What you should do: Please give back all the records exactly, but keep the pictures out.

-------- Material provided --------

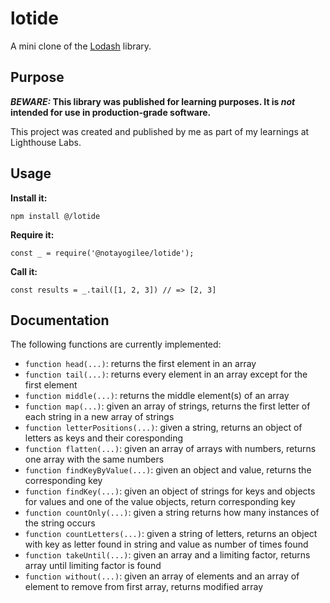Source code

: # lotide

A mini clone of the [Lodash](https://lodash.com) library.

## Purpose

**_BEWARE:_ This library was published for learning purposes. It is _not_ intended for use in production-grade software.**

This project was created and published by me as part of my learnings at Lighthouse Labs.

## Usage

**Install it:**

`npm install @/lotide`

**Require it:**

`const _ = require('@notayogilee/lotide');`

**Call it:**

`const results = _.tail([1, 2, 3]) // => [2, 3]`

## Documentation

The following functions are currently implemented:

- `function head(...)`: returns the first element in an array
- `function tail(...)`: returns every element in an array except for the first element
- `function middle(...)`: returns the middle element(s) of an array
- `function map(...)`: given an array of strings, returns the first letter of each string in a new array of strings
- `function letterPositions(...)`: given a string, returns an object of letters as keys and their coresponding
- `function flatten(...)`: given an array of arrays with numbers, returns one array with the same numbers
- `function findKeyByValue(...)`: given an object and value, returns the corresponding key
- `function findKey(...)`: given an object of strings for keys and objects for values and one of the value objects, return corresponding key
- `function countOnly(...)`: given a string returns how many instances of the string occurs
- `function countLetters(...)`: given a string of letters, returns an object with key as letter found in string and value as number of times found
- `function takeUntil(...)`: given an array and a limiting factor, returns array until limiting factor is found
- `function without(...)`: given an array of elements and an array of element to remove from first array, returns modified array
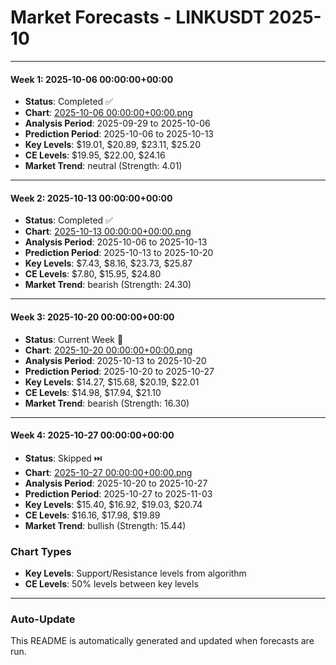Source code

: # Market Forecasts - LINKUSDT 2025-10

---

#### Week 1: 2025-10-06 00:00:00+00:00
- **Status**: Completed ✅
- **Chart**: <a href="./2025-10-06 00:00:00+00:00.png">2025-10-06 00:00:00+00:00.png</a>
- **Analysis Period**: 2025-09-29 to 2025-10-06
- **Prediction Period**: 2025-10-06 to 2025-10-13
- **Key Levels**: $19.01, $20.89, $23.11, $25.20
- **CE Levels**: $19.95, $22.00, $24.16
- **Market Trend**: neutral (Strength: 4.01)

---

#### Week 2: 2025-10-13 00:00:00+00:00
- **Status**: Completed ✅
- **Chart**: <a href="./2025-10-13 00:00:00+00:00.png">2025-10-13 00:00:00+00:00.png</a>
- **Analysis Period**: 2025-10-06 to 2025-10-13
- **Prediction Period**: 2025-10-13 to 2025-10-20
- **Key Levels**: $7.43, $8.16, $23.73, $25.87
- **CE Levels**: $7.80, $15.95, $24.80
- **Market Trend**: bearish (Strength: 24.30)

---

#### Week 3: 2025-10-20 00:00:00+00:00
- **Status**: Current Week 🔄
- **Chart**: <a href="./2025-10-20 00:00:00+00:00.png">2025-10-20 00:00:00+00:00.png</a>
- **Analysis Period**: 2025-10-13 to 2025-10-20
- **Prediction Period**: 2025-10-20 to 2025-10-27
- **Key Levels**: $14.27, $15.68, $20.19, $22.01
- **CE Levels**: $14.98, $17.94, $21.10
- **Market Trend**: bearish (Strength: 16.30)

---

#### Week 4: 2025-10-27 00:00:00+00:00
- **Status**: Skipped ⏭️
- **Chart**: <a href="./2025-10-27 00:00:00+00:00.png">2025-10-27 00:00:00+00:00.png</a>
- **Analysis Period**: 2025-10-20 to 2025-10-27
- **Prediction Period**: 2025-10-27 to 2025-11-03
- **Key Levels**: $15.40, $16.92, $19.03, $20.74
- **CE Levels**: $16.16, $17.98, $19.89
- **Market Trend**: bullish (Strength: 15.44)

### Chart Types

- **Key Levels**: Support/Resistance levels from algorithm
- **CE Levels**: 50% levels between key levels

---

### Auto-Update

This README is automatically generated and updated when forecasts are run.
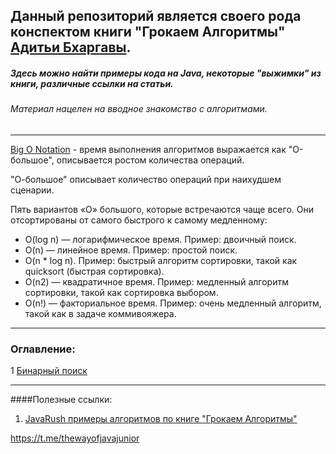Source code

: ## Данный репозиторий является своего рода конспектом книги "Грокаем Алгоритмы" [Адитьи Бхаргавы](https://adit.io).
##### Здесь можно найти примеры кода на Java, некоторые "выжимки" из книги, различные ссылки на статьи.
###### Материал нацелен на вводное знакомство с алгоритмами.  
___
[Big O Notation](https://techrocks.ru/2019/10/19/big-o-notation-simply-explained/) - время выполнения алгоритмов выражается как "О-большое", описывается ростом количества операций. 

"О-большое" описывает количество операций при наихудшем сценарии.

Пять вариантов «О» большого, которые встречаются чаще всего. Они отсортированы от самого быстрого к самому медленному:

- O(log n) — логарифмическое время. Пример: двоичный поиск.
- O(n) — линейное время. Пример: простой поиск.
- O(n * log n). Пример: быстрый алгоритм сортировки, такой как quicksort (быстрая сортировка).
- O(n2) — квадратичное время. Пример: медленный алгоритм сортировки, такой как сортировка выбором.
- O(n!) — факториальное время. Пример: очень медленный алгоритм, такой как в задаче коммивояжера.
___
### Оглавление:

1  [Бинарный поиск](src/main/java/binarySearch/README.md)

___
####Полезные ссылки:
1. [JavaRush примеры алгоритмов по книге "Грокаем Алгоритмы"](https://javarush.ru/groups/posts/1899-grokaem-algoritmih-ili-bezboleznennoe-vvedenie-v-algoritmih) 



https://t.me/thewayofjavajunior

--------

Problem solution:
Source code

: # lotide

A mini clone of the [Lodash](https://lodash.com) library.

## Purpose

**_BEWARE:_ This library was published for learning purposes. It is _not_ intended for use in production-grade software.**

This project was created and published by me as part of my learnings at Lighthouse Labs.

## Usage

**Install it:**

`npm install @/lotide`

**Require it:**

`const _ = require('@notayogilee/lotide');`

**Call it:**

`const results = _.tail([1, 2, 3]) // => [2, 3]`

## Documentation

The following functions are currently implemented:

- `function head(...)`: returns the first element in an array
- `function tail(...)`: returns every element in an array except for the first element
- `function middle(...)`: returns the middle element(s) of an array
- `function map(...)`: given an array of strings, returns the first letter of each string in a new array of strings
- `function letterPositions(...)`: given a string, returns an object of letters as keys and their coresponding
- `function flatten(...)`: given an array of arrays with numbers, returns one array with the same numbers
- `function findKeyByValue(...)`: given an object and value, returns the corresponding key
- `function findKey(...)`: given an object of strings for keys and objects for values and one of the value objects, return corresponding key
- `function countOnly(...)`: given a string returns how many instances of the string occurs
- `function countLetters(...)`: given a string of letters, returns an object with key as letter found in string and value as number of times found
- `function takeUntil(...)`: given an array and a limiting factor, returns array until limiting factor is found
- `function without(...)`: given an array of elements and an array of element to remove from first array, returns modified array
Source code

: # Market Forecasts - LINKUSDT 2025-10

---

#### Week 1: 2025-10-06 00:00:00+00:00
- **Status**: Completed ✅
- **Chart**: <a href="./2025-10-06 00:00:00+00:00.png">2025-10-06 00:00:00+00:00.png</a>
- **Analysis Period**: 2025-09-29 to 2025-10-06
- **Prediction Period**: 2025-10-06 to 2025-10-13
- **Key Levels**: $19.01, $20.89, $23.11, $25.20
- **CE Levels**: $19.95, $22.00, $24.16
- **Market Trend**: neutral (Strength: 4.01)

---

#### Week 2: 2025-10-13 00:00:00+00:00
- **Status**: Completed ✅
- **Chart**: <a href="./2025-10-13 00:00:00+00:00.png">2025-10-13 00:00:00+00:00.png</a>
- **Analysis Period**: 2025-10-06 to 2025-10-13
- **Prediction Period**: 2025-10-13 to 2025-10-20
- **Key Levels**: $7.43, $8.16, $23.73, $25.87
- **CE Levels**: $7.80, $15.95, $24.80
- **Market Trend**: bearish (Strength: 24.30)

---

#### Week 3: 2025-10-20 00:00:00+00:00
- **Status**: Current Week 🔄
- **Chart**: <a href="./2025-10-20 00:00:00+00:00.png">2025-10-20 00:00:00+00:00.png</a>
- **Analysis Period**: 2025-10-13 to 2025-10-20
- **Prediction Period**: 2025-10-20 to 2025-10-27
- **Key Levels**: $14.27, $15.68, $20.19, $22.01
- **CE Levels**: $14.98, $17.94, $21.10
- **Market Trend**: bearish (Strength: 16.30)

---

#### Week 4: 2025-10-27 00:00:00+00:00
- **Status**: Skipped ⏭️
- **Chart**: <a href="./2025-10-27 00:00:00+00:00.png">2025-10-27 00:00:00+00:00.png</a>
- **Analysis Period**: 2025-10-20 to 2025-10-27
- **Prediction Period**: 2025-10-27 to 2025-11-03
- **Key Levels**: $15.40, $16.92, $19.03, $20.74
- **CE Levels**: $16.16, $17.98, $19.89
- **Market Trend**: bullish (Strength: 15.44)

### Chart Types

- **Key Levels**: Support/Resistance levels from algorithm
- **CE Levels**: 50% levels between key levels

---

### Auto-Update

This README is automatically generated and updated when forecasts are run.
Source code

: ## Данный репозиторий является своего рода конспектом книги "Грокаем Алгоритмы" [Адитьи Бхаргавы](https://adit.io).
##### Здесь можно найти примеры кода на Java, некоторые "выжимки" из книги, различные ссылки на статьи.
###### Материал нацелен на вводное знакомство с алгоритмами.  
___
[Big O Notation](https://techrocks.ru/2019/10/19/big-o-notation-simply-explained/) - время выполнения алгоритмов выражается как "О-большое", описывается ростом количества операций. 

"О-большое" описывает количество операций при наихудшем сценарии.

Пять вариантов «О» большого, которые встречаются чаще всего. Они отсортированы от самого быстрого к самому медленному:

- O(log n) — логарифмическое время. Пример: двоичный поиск.
- O(n) — линейное время. Пример: простой поиск.
- O(n * log n). Пример: быстрый алгоритм сортировки, такой как quicksort (быстрая сортировка).
- O(n2) — квадратичное время. Пример: медленный алгоритм сортировки, такой как сортировка выбором.
- O(n!) — факториальное время. Пример: очень медленный алгоритм, такой как в задаче коммивояжера.
___
### Оглавление:

1  [Бинарный поиск](src/main/java/binarySearch/README.md)

___
####Полезные ссылки:
1. [JavaRush примеры алгоритмов по книге "Грокаем Алгоритмы"](https://javarush.ru/groups/posts/1899-grokaem-algoritmih-ili-bezboleznennoe-vvedenie-v-algoritmih) 



https://t.me/thewayofjavajunior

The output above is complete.